The Colorado initiative says,
“NOT LATER THAN JULY 1, 2013, THE DEPARTMENT SHALL ADOPT REGULATIONS NECESSARY FOR IMPLEMENTATION OF THIS SECTION”
What’s the chance that, after passage, a federal legal attack would be deployed and conceivably squash the legalization(s) even before they get off the ground?
If cannabis was heavily taxed, plastered in health warnings and sold by people who check ID cannabis use would increase.
True or False?
With legalization, the marijuana production sector would shrivel in terms of revenues and employment even if consumption increased. If legalization were to triple and the number of users and the quantity per user remained the same, all of the resulting demand could be satisfied by less than 30,000 acres of farmland—about three dozen mid-sized farms. Contrast that with the 75 million acres of American soil planted in soybeans.
[…]
Legalization would create more unemployment than it would legitimate jobs for those who are now producing and trafficking illegally.
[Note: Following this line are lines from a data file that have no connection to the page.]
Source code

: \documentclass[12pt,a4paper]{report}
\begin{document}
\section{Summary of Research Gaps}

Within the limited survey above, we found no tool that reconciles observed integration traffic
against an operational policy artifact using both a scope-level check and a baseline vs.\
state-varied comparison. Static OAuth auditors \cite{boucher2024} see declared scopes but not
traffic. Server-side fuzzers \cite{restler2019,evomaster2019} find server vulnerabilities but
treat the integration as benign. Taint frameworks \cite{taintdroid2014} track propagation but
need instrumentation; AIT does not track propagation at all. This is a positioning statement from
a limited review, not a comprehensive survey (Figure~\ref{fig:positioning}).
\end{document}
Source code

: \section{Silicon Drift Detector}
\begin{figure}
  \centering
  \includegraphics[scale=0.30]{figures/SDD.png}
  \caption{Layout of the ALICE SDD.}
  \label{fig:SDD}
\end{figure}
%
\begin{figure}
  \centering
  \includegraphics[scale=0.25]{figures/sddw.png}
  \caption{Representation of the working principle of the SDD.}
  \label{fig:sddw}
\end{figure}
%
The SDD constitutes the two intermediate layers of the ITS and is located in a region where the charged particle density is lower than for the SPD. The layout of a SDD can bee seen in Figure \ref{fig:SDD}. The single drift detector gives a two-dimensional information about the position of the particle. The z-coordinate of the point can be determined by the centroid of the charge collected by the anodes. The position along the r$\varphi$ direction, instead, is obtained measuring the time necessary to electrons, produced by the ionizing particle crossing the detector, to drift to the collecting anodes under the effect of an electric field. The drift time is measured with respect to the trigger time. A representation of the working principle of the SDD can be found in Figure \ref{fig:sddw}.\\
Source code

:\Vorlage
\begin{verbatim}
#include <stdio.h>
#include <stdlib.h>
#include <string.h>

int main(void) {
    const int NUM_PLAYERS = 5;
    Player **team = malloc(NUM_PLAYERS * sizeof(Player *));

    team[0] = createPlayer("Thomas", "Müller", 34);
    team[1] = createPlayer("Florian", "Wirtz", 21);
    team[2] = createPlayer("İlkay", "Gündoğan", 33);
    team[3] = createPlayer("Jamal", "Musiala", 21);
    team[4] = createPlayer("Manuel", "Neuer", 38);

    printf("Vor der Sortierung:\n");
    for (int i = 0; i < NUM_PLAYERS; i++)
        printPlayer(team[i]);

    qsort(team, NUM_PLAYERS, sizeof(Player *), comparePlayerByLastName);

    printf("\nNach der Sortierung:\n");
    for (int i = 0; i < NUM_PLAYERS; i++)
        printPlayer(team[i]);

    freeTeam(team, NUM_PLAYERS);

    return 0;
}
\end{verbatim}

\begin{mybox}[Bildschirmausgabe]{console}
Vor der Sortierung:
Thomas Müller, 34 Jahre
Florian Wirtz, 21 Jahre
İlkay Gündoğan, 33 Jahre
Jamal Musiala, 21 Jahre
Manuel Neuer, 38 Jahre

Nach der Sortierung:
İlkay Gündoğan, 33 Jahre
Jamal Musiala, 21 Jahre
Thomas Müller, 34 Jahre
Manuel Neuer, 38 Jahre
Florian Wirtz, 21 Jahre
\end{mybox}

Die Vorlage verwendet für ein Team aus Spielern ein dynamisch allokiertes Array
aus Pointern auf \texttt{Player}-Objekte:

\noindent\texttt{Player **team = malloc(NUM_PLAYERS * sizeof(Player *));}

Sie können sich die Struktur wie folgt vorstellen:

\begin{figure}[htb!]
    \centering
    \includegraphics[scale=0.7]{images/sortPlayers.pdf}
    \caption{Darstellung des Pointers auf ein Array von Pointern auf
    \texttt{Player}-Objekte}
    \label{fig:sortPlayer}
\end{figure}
So… I can get a job now in the “marijuana production sector”? Do they have a dental plan? Contrasting the possible scope of legal marijuana growing operations against an industry which receives billions annually in federal subsidies and illegal growing operations against legitimate jobs (while completely ignoring retail and any other sector of the market) for the purpose of downplaying the potential economic benefits of legalization by frightening the public with the specter of “unemployment” seems to me a bit disingenuous. Like on a “Reefer Madness” scale.
If 1st-term Obama wouldn’t stand up for the rights of medical dispensaries (some of whom were legit), then what are the chances that 2nd-term Obama will stick up for actual stoners?
Here is a slightly OT question.
I-502 specifies a per-se intoxication standard of 5 ng/ml of THC, which must be measured with a blood test. I gather that the existing medpot interests are opposing I-502 on the grounds that medpot users will be at risk of DUI convictions because of this provision (though I suspect their real motives are economic).
My question is, how much impact can this provision have? Is there commercially-available testing technology of the sort that can realistically be used by law enforcement? Will taking the sample for the test require the services of a phlebotomist? How many police agencies have phlebotomy technicians available? What is the turnaround time for tests like this, and how promptly does the blood sample have to be processed for the results to be meaningful?
I’m wondering if the per-se standard provision isn’t intended to be a dead letter from the start. Certainly it smells to me like DUI testing for THC will be very different from Breathalyzer testing.